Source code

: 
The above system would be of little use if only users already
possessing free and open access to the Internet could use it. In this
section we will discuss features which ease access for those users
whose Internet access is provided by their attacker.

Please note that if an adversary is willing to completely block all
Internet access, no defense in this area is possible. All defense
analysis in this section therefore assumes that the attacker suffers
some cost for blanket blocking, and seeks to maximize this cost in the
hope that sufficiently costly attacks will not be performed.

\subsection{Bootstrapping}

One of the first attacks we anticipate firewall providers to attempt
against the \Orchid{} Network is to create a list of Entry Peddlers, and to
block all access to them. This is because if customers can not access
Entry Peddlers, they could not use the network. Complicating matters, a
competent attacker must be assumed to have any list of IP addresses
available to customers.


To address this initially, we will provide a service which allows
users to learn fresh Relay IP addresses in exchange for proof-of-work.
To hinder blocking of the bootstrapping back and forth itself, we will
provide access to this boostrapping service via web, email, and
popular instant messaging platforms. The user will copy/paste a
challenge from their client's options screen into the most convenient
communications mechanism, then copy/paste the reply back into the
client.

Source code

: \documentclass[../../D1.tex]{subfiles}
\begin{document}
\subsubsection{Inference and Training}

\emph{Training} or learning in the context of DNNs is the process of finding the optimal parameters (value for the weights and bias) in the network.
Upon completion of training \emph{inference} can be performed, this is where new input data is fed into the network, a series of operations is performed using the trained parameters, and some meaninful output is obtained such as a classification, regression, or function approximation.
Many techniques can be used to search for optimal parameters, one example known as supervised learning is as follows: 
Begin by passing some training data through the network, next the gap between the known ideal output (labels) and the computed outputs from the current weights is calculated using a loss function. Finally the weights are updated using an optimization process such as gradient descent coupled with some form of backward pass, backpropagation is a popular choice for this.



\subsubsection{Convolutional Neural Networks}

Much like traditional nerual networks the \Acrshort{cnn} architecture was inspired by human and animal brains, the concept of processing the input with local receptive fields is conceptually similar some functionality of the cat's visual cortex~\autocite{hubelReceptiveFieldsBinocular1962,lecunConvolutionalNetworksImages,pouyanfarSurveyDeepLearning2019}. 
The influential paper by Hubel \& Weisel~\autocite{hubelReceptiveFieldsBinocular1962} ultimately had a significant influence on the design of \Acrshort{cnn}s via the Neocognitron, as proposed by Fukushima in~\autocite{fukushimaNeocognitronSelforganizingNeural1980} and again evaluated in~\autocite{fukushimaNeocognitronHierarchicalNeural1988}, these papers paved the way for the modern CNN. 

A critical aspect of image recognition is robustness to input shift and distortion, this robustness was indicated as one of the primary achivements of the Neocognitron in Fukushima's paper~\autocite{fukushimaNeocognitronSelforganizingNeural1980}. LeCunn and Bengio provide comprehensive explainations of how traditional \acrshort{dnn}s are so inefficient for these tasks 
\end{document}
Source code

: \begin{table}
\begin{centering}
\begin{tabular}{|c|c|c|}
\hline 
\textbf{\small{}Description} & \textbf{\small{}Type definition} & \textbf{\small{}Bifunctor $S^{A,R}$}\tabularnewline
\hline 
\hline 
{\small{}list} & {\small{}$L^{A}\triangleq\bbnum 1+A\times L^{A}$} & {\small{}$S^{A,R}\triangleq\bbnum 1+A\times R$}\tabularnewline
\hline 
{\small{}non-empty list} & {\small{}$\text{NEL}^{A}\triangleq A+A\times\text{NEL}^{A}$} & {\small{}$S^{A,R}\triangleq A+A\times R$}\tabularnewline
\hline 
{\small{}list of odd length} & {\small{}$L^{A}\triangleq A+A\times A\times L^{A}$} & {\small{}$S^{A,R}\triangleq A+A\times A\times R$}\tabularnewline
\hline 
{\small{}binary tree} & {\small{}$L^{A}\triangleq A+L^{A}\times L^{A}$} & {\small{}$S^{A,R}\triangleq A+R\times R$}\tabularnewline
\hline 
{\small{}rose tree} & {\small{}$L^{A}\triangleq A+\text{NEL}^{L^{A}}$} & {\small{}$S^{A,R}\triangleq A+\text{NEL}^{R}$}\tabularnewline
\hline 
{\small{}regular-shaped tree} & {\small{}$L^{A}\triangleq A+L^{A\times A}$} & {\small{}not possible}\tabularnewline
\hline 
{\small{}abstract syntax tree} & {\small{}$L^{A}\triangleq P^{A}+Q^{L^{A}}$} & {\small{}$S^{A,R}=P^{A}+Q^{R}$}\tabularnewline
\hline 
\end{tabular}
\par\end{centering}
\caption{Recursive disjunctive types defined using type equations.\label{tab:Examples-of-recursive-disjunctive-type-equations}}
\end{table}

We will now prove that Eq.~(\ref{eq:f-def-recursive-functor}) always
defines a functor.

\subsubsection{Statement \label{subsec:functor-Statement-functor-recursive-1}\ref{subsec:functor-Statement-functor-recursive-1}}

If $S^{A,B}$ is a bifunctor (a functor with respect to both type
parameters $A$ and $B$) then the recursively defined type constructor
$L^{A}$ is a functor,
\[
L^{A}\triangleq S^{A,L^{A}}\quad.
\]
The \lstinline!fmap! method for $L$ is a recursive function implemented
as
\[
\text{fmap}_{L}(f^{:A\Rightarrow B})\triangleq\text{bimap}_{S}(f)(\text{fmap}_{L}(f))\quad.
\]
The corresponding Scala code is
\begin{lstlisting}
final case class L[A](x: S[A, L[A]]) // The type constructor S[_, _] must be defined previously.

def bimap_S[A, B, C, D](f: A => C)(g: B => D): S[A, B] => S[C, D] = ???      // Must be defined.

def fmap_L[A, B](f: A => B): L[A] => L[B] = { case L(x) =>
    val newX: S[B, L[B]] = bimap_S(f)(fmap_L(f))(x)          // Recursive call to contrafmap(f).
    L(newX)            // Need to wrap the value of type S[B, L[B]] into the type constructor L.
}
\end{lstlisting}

...

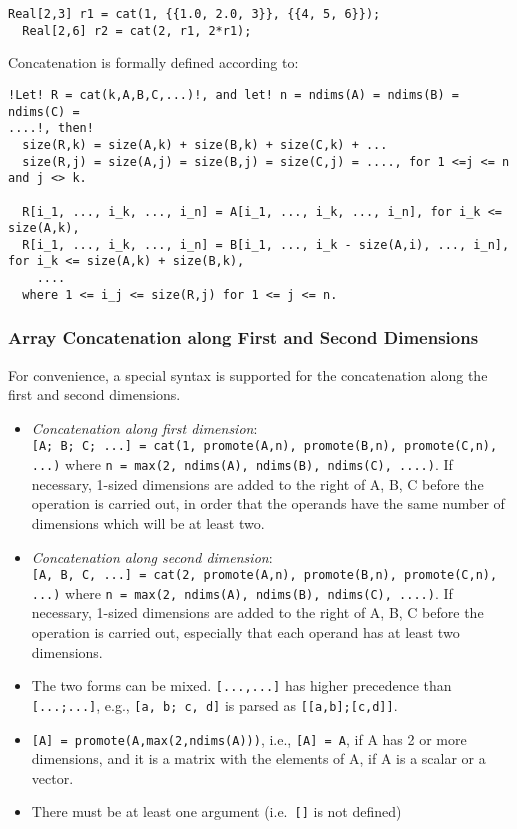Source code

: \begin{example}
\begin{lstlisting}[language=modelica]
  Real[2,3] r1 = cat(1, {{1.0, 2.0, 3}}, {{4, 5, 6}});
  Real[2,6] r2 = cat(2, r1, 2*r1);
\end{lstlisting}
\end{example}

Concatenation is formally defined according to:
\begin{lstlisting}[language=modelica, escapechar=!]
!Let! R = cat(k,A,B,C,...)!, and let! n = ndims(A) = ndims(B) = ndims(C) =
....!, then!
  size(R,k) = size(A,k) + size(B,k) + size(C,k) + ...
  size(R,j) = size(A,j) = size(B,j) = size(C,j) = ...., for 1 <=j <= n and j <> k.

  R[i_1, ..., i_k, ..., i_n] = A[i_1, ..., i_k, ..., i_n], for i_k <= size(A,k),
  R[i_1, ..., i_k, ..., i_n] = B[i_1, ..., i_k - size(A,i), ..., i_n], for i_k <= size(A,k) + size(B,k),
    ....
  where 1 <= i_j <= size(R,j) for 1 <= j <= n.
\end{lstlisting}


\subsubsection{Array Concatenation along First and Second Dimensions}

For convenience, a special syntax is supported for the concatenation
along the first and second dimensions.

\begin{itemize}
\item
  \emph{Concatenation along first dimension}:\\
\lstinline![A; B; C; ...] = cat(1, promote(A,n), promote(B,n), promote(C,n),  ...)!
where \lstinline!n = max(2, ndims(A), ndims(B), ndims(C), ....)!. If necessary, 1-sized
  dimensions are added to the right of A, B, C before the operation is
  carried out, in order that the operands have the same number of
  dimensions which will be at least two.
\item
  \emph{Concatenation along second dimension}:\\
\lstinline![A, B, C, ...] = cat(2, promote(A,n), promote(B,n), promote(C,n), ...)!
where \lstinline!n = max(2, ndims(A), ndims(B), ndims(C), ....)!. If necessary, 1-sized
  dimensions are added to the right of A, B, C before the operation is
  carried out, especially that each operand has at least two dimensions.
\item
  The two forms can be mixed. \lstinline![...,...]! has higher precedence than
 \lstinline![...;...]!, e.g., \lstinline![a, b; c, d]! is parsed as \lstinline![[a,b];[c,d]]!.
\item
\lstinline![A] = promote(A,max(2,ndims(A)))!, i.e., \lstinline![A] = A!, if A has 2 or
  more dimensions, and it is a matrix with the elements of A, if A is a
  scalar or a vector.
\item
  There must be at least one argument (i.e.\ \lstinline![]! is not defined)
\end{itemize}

---

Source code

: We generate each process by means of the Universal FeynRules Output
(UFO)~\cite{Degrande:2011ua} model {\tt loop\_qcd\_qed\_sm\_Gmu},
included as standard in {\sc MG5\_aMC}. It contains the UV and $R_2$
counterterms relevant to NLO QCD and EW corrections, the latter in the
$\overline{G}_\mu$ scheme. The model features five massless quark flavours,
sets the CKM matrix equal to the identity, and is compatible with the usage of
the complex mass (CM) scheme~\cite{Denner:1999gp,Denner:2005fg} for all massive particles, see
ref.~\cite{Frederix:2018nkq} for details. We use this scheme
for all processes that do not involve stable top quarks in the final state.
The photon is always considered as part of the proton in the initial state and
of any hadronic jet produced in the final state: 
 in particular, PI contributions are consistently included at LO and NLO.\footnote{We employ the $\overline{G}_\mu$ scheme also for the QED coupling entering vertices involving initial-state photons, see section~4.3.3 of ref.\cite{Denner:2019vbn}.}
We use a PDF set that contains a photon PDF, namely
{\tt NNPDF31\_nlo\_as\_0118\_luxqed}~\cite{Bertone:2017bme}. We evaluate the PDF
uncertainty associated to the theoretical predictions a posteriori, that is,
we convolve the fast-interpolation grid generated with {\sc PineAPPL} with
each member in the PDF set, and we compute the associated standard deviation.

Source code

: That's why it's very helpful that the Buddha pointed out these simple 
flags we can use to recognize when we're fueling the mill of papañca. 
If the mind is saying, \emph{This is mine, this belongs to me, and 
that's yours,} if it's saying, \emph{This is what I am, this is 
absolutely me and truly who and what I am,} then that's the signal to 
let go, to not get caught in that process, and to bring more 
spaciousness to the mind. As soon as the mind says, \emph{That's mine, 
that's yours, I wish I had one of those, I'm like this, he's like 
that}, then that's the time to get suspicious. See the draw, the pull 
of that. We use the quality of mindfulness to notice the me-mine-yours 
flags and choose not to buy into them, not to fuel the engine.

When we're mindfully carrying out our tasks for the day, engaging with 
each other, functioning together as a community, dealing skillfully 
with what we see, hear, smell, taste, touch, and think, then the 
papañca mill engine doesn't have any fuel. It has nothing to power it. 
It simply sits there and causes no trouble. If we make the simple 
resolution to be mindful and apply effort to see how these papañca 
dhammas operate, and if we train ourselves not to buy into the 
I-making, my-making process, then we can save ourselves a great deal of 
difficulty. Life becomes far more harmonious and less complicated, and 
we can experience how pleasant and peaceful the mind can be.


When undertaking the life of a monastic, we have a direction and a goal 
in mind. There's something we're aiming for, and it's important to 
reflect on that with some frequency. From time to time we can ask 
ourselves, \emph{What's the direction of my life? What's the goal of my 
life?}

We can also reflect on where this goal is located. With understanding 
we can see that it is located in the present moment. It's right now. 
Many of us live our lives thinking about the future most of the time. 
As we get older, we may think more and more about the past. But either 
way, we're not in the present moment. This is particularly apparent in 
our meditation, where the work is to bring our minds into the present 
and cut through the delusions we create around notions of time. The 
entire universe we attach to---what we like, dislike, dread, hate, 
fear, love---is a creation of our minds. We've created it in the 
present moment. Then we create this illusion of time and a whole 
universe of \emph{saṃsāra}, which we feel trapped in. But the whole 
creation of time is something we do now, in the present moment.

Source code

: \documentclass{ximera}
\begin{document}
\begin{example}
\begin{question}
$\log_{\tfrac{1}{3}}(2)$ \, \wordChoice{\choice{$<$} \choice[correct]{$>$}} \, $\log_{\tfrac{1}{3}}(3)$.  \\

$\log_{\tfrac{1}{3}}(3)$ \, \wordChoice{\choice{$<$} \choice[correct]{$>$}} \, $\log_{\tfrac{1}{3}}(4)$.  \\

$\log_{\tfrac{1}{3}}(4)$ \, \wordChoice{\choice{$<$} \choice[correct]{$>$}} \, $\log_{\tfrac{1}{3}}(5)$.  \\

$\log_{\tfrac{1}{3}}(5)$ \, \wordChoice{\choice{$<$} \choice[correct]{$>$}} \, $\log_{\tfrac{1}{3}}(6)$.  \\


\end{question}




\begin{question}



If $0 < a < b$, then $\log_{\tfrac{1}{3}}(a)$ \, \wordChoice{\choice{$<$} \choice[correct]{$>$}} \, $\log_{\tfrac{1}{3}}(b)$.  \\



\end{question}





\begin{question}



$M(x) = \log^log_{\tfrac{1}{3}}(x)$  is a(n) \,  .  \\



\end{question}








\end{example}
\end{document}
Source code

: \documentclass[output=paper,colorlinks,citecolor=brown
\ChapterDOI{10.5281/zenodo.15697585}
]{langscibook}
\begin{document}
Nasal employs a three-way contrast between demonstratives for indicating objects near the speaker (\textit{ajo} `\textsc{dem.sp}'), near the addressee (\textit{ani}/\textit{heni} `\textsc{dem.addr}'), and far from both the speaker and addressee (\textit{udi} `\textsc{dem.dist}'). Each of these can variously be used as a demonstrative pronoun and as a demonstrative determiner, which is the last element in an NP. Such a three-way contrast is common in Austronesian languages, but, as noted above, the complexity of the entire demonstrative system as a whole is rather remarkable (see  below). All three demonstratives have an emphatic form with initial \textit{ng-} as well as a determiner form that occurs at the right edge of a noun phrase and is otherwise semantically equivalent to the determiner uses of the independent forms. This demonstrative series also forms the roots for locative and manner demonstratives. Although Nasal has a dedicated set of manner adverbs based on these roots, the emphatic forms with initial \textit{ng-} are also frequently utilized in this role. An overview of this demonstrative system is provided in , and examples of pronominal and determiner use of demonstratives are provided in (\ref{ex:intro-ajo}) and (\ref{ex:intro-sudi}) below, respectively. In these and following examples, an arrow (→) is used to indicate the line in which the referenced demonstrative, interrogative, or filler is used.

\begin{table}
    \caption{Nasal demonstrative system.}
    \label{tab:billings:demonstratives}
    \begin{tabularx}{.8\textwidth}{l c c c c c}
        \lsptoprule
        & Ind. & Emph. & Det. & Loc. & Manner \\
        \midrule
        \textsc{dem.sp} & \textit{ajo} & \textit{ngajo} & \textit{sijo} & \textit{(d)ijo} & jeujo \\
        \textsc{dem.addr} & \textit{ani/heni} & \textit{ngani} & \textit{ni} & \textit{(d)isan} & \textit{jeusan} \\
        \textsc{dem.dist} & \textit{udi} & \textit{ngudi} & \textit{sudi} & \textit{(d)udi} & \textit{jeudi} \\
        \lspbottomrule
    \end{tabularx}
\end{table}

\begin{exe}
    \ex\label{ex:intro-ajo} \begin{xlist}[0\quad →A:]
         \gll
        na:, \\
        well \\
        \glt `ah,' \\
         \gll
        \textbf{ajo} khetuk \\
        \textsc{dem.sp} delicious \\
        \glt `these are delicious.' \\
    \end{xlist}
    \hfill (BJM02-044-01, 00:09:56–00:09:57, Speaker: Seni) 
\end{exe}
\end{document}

= PROBLEM TO SOLVE =
Say only the number of lines of the data above in which the string "promote" occurs.

= ANSWER BOX =
3